The IAM role ARN that grants permissions for training and hosting to access your data.

In [None]:
import sagemaker

bucket = sagemaker.Session().default_bucket()
prefix = "sagemaker/DEMO-linear-mnist"

# Define IAM role
import boto3
import re
from sagemaker import get_execution_role

role = get_execution_role()

### Data Ingestion
Load the dataset from an online URL directly into memory for preprocessing before training. Since the dataset is small, it can be handled entirely in memory.

In [None]:
%%time
import pickle, gzip, numpy, urllib.request, json

fobj = (
    boto3.client("s3")
    .get_object(
        Bucket=f"sagemaker-example-files-prod-{boto3.session.Session().region_name}",
        Key="datasets/image/MNIST/mnist.pkl.gz",
    )["Body"]
    .read()
)

with open("mnist.pkl.gz", "wb") as f:
    f.write(fobj)

# Load the dataset
with gzip.open("mnist.pkl.gz", "rb") as f:
    train_set, valid_set, test_set = pickle.load(f, encoding="latin1")

### Inspecting the Data
After importing the dataset, we can examine one of the digits included in the dataset.

In [None]:
%matplotlib inline
import matplotlib.pyplot as plt

plt.rcParams["figure.figsize"] = (2, 10)


def show_digit(img, caption="", subplot=None):
    if subplot == None:
        _, (subplot) = plt.subplots(1, 1)
    imgr = img.reshape((28, 28))
    subplot.axis("off")
    subplot.imshow(imgr, cmap="gray")
    plt.title(caption)


show_digit(train_set[0][30], "This is a {}".format(train_set[1][30]))

### Convert the Data to RecordIO-Wrapped Protobuf Format
Amazon SageMaker's Linear Learner algorithm supports data in either RecordIO-wrapped protobuf or CSV format.
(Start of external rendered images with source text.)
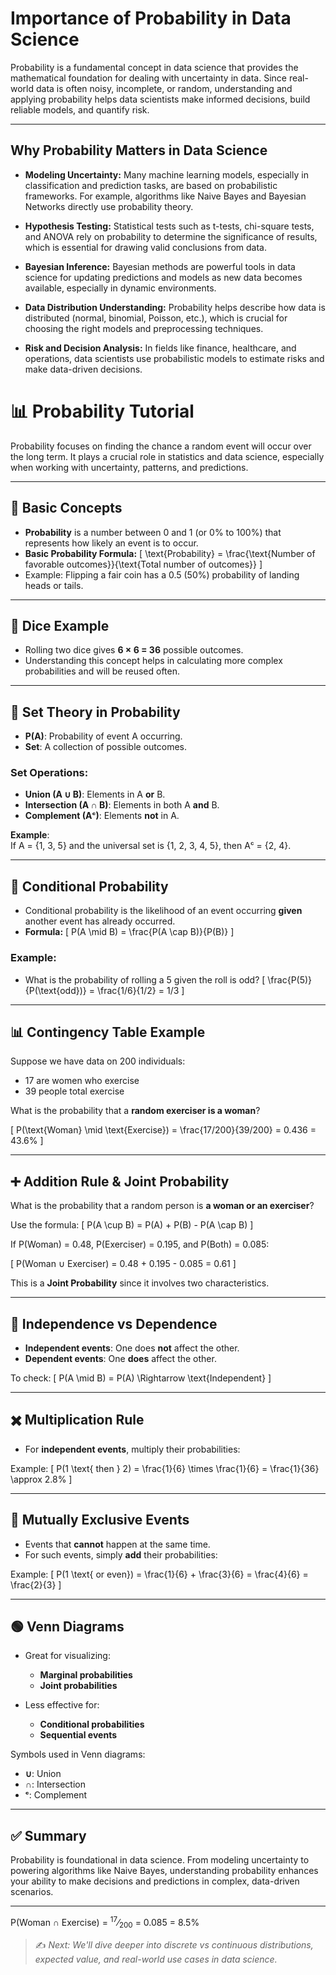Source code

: # Importance of Probability in Data Science

Probability is a fundamental concept in data science that provides the mathematical foundation for dealing with uncertainty in data. Since real-world data is often noisy, incomplete, or random, understanding and applying probability helps data scientists make informed decisions, build reliable models, and quantify risk.


---


## Why Probability Matters in Data Science

- **Modeling Uncertainty:** Many machine learning models, especially in classification and prediction tasks, are based on probabilistic frameworks. For example, algorithms like Naive Bayes and Bayesian Networks directly use probability theory.

- **Hypothesis Testing:** Statistical tests such as t-tests, chi-square tests, and ANOVA rely on probability to determine the significance of results, which is essential for drawing valid conclusions from data.

- **Bayesian Inference:** Bayesian methods are powerful tools in data science for updating predictions and models as new data becomes available, especially in dynamic environments.

- **Data Distribution Understanding:** Probability helps describe how data is distributed (normal, binomial, Poisson, etc.), which is crucial for choosing the right models and preprocessing techniques.

- **Risk and Decision Analysis:** In fields like finance, healthcare, and operations, data scientists use probabilistic models to estimate risks and make data-driven decisions.


# 📊 Probability Tutorial

Probability focuses on finding the chance a random event will occur over the long term. It plays a crucial role in statistics and data science, especially when working with uncertainty, patterns, and predictions.

---

## 🎯 Basic Concepts

- **Probability** is a number between 0 and 1 (or 0% to 100%) that represents how likely an event is to occur.
- **Basic Probability Formula:**
  \[
  \text{Probability} = \frac{\text{Number of favorable outcomes}}{\text{Total number of outcomes}}
  \]
- Example: Flipping a fair coin has a 0.5 (50%) probability of landing heads or tails.

---

## 🎲 Dice Example

- Rolling two dice gives **6 × 6 = 36** possible outcomes.
- Understanding this concept helps in calculating more complex probabilities and will be reused often.

---

## 🧮 Set Theory in Probability

- **P(A)**: Probability of event A occurring.
- **Set**: A collection of possible outcomes.

### Set Operations:
- **Union (A ∪ B)**: Elements in A **or** B.
- **Intersection (A ∩ B)**: Elements in both A **and** B.
- **Complement (Aᶜ)**: Elements **not** in A.

**Example**:  
If A = {1, 3, 5} and the universal set is {1, 2, 3, 4, 5}, then Aᶜ = {2, 4}.

---

## 📘 Conditional Probability

- Conditional probability is the likelihood of an event occurring **given** another event has already occurred.
- **Formula:**
  \[
  P(A \mid B) = \frac{P(A \cap B)}{P(B)}
  \]

### Example:
- What is the probability of rolling a 5 given the roll is odd?
  \[
  \frac{P(5)}{P(\text{odd})} = \frac{1/6}{1/2} = 1/3
  \]

---

## 📊 Contingency Table Example

Suppose we have data on 200 individuals:

- 17 are women who exercise
- 39 people total exercise

What is the probability that a **random exerciser is a woman**?

\[
P(\text{Woman} \mid \text{Exercise}) = \frac{17/200}{39/200} = 0.436 = 43.6\%
\]

---

## ➕ Addition Rule & Joint Probability

What is the probability that a random person is **a woman or an exerciser**?

Use the formula:
\[
P(A \cup B) = P(A) + P(B) - P(A \cap B)
\]

If P(Woman) = 0.48, P(Exerciser) = 0.195, and P(Both) = 0.085:

\[
P(Woman ∪ Exerciser) = 0.48 + 0.195 - 0.085 = 0.61
\]

This is a **Joint Probability** since it involves two characteristics.

---

## 🔗 Independence vs Dependence

- **Independent events**: One does **not** affect the other.
- **Dependent events**: One **does** affect the other.

To check:
\[
P(A \mid B) = P(A) \Rightarrow \text{Independent}
\]

---

## ✖️ Multiplication Rule

- For **independent events**, multiply their probabilities:

Example:
\[
P(1 \text{ then } 2) = \frac{1}{6} \times \frac{1}{6} = \frac{1}{36} \approx 2.8\%
\]

---

## 🚫 Mutually Exclusive Events

- Events that **cannot** happen at the same time.
- For such events, simply **add** their probabilities:

Example:
\[
P(1 \text{ or even}) = \frac{1}{6} + \frac{3}{6} = \frac{4}{6} = \frac{2}{3}
\]

---

## 🟢 Venn Diagrams

- Great for visualizing:
  - **Marginal probabilities**
  - **Joint probabilities**

- Less effective for:
  - **Conditional probabilities**
  - **Sequential events**

Symbols used in Venn diagrams:
- **∪**: Union
- **∩**: Intersection
- **ᶜ**: Complement

---

## ✅ Summary

Probability is foundational in data science. From modeling uncertainty to powering algorithms like Naive Bayes, understanding probability enhances your ability to make decisions and predictions in complex, data-driven scenarios.

---


P(Woman ∩ Exercise) = <sup>17</sup>&frasl;<sub>200</sub> = 0.085 = 8.5%

> ✍️ *Next: We'll dive deeper into discrete vs continuous distributions, expected value, and real-world use cases in data science.*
Therefore, we need to transform the data into a supported format for the algorithm to process it.

The code below converts the np.array into the RecordIO-wrapped protobuf format.

In [None]:
import io
import numpy as np
import sagemaker.amazon.common as smac

vectors = np.array([t.tolist() for t in train_set[0]]).astype("float32")
labels = np.where(np.array([t.tolist() for t in train_set[1]]) == 0, 1, 0).astype("float32")

buf = io.BytesIO()
smac.write_numpy_to_dense_tensor(buf, vectors, labels)
buf.seek(0)

## Upload Training Data
With the RecordIO-wrapped protobuf now created, the next step is to upload it to S3, allowing Amazon SageMaker to access and use it for training.

In [None]:
import boto3
import os

key = "recordio-pb-data"
boto3.resource("s3").Bucket(bucket).Object(os.path.join(prefix, "train", key)).upload_fileobj(buf)
s3_train_data = "s3://{}/{}/train/{}".format(bucket, prefix, key)
print("uploaded training data location: {}".format(s3_train_data))

Setup an output S3 location for the model artifact that will be output as the result of training with the algorithm.

In [None]:
output_location = "s3://{}/{}/output".format(bucket, prefix)
print("training artifacts will be uploaded to: {}".format(output_location))

In [None]:
from sagemaker.image_uris import retrieve

container = retrieve("linear-learner", boto3.Session().region_name)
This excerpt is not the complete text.